WHAT IS REQUIRED ▸ This exercise asks for a copy of each line in the records below with the word "charge" in it.

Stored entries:
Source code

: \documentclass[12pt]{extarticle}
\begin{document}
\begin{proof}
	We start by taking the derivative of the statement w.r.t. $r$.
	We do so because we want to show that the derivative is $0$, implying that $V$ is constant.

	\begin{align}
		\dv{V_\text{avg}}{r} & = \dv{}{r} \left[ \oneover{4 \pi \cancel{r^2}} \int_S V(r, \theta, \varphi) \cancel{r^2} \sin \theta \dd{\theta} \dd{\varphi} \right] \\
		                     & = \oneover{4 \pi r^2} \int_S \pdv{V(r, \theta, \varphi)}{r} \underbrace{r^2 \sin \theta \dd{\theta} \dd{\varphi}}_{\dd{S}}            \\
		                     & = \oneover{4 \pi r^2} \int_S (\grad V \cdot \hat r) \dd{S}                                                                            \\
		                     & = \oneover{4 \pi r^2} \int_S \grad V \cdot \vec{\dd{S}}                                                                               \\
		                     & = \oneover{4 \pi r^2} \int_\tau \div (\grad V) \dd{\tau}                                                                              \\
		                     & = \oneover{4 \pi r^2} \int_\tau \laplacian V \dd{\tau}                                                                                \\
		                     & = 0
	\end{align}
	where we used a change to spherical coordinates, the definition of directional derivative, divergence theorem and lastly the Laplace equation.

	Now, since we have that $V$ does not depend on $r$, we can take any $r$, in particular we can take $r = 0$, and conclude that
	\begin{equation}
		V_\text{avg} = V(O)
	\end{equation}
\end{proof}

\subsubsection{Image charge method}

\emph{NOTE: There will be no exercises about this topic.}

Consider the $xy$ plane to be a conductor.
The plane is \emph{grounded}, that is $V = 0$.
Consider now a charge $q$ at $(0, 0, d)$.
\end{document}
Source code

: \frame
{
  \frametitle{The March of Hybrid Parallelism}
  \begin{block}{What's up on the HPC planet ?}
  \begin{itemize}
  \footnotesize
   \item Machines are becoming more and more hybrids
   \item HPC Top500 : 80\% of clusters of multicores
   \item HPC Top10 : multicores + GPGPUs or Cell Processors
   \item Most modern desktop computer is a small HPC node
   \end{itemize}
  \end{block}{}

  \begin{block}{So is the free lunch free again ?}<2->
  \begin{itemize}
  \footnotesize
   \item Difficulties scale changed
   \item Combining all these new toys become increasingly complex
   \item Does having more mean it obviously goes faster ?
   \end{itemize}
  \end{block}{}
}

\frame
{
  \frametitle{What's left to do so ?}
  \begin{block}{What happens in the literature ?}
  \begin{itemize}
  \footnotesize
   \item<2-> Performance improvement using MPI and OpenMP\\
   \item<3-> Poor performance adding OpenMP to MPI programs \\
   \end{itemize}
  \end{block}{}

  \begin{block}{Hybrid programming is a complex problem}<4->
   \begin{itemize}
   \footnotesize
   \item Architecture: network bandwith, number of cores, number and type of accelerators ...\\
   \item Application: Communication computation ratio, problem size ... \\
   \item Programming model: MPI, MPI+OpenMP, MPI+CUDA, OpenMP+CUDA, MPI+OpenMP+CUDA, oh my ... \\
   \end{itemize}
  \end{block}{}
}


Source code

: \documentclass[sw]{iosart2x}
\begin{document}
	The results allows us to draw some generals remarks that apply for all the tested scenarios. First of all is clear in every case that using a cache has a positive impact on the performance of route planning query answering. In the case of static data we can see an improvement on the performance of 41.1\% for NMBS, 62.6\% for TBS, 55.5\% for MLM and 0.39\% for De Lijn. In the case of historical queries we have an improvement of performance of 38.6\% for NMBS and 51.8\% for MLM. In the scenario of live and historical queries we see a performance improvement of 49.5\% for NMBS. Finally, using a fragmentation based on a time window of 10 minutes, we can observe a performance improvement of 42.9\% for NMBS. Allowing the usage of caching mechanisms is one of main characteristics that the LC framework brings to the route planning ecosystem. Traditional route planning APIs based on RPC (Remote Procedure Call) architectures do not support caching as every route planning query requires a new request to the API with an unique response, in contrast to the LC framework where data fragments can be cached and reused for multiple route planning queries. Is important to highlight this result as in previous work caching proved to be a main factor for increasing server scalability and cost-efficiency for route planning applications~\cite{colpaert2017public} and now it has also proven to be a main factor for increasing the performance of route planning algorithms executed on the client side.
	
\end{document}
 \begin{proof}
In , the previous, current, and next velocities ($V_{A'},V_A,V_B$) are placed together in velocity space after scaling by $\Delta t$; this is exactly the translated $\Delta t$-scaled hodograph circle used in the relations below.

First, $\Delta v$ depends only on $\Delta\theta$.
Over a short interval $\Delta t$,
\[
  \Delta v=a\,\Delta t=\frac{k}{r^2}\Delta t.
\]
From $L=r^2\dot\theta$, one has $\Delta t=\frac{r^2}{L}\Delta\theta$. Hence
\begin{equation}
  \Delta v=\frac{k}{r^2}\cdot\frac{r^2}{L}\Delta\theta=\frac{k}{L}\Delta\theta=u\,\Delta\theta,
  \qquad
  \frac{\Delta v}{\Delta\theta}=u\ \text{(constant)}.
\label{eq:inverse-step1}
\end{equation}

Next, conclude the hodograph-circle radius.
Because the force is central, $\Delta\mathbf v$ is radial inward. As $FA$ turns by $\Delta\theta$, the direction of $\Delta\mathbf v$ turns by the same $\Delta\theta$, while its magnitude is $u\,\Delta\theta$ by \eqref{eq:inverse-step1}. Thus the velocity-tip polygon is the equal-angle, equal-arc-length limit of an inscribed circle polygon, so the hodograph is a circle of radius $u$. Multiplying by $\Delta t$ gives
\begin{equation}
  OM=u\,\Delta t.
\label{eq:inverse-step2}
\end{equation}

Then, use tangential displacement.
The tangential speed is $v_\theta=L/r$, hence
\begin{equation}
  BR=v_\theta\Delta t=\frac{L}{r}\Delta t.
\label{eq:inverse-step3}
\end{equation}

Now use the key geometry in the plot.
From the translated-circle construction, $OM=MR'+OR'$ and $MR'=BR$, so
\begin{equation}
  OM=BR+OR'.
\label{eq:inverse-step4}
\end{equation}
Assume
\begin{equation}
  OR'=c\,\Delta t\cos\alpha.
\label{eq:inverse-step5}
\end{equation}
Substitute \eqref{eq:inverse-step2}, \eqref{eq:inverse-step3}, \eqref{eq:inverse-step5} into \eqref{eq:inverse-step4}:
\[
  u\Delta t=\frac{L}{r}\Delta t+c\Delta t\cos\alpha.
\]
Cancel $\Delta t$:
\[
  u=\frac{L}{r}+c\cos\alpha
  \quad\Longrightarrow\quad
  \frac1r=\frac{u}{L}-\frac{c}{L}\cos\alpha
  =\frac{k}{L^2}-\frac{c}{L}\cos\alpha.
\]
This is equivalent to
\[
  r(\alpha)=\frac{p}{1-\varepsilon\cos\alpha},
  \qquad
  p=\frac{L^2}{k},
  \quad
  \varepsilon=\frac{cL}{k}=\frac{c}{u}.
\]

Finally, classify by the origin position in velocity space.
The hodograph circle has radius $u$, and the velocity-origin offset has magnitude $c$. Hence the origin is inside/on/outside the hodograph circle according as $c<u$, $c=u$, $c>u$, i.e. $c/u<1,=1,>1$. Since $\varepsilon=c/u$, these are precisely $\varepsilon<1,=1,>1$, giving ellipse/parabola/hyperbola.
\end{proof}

EXERCISE RESPONSE ▸
\subsubsection{Image charge method}
Consider now a charge $q$ at $(0, 0, d)$.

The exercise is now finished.